# Cafe Rewards Offer Dataset
This notebook downloads data from Kaggle.

In [0]:
!pip install kaggle --quiet

Set up Kaggle API credentials. Upload your `kaggle.json` containing your Kaggle username and API key.

In [0]:
import os, json
from pathlib import Path
creds_path = Path('../kaggle.json')
if creds_path.is_file():
    creds = json.loads(creds_path.read_text())
    os.environ['KAGGLE_USERNAME'] = creds['username']
    os.environ['KAGGLE_KEY'] = creds['key']
else:
    print('kaggle.json not found. Please upload it.')
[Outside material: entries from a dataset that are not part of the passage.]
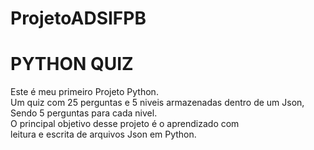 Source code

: # ProjetoADSIFPB

# PYTHON QUIZ
Este é meu primeiro Projeto Python.\
Um quiz com 25 perguntas e 5 niveis armazenadas dentro de um Json,\
Sendo 5 perguntas para cada nivel.\
O principal objetivo desse projeto é o aprendizado com\
leitura e escrita de arquivos Json em Python.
Download the dataset from Kaggle

In [0]:
!kaggle datasets download arshmankhalid/caf-rewards-offer-dataset -p dados --unzip --force

Create Delta tables in the `bronze` schema using PySpark.

In [0]:
import pandas as pd
from pyspark.sql import SparkSession
spark = SparkSession.builder.getOrCreate()
spark.sql("CREATE DATABASE IF NOT EXISTS bronze")

## Load Customers
customers_pdf = pd.read_csv('dados/customers.csv')
customers_sdf = spark.createDataFrame(customers_pdf)
customers_sdf.write.mode('overwrite').saveAsTable('bronze.customers')

## Load Offers
offers_pdf = pd.read_csv('dados/offers.csv')
offers_sdf = spark.createDataFrame(offers_pdf)
offers_sdf.write.mode('overwrite').saveAsTable('bronze.offers')

## Load Events
events_pdf = pd.read_csv('dados/events.csv')
events_sdf = spark.createDataFrame(events_pdf)
events_sdf.write.mode('overwrite').saveAsTable('bronze.events')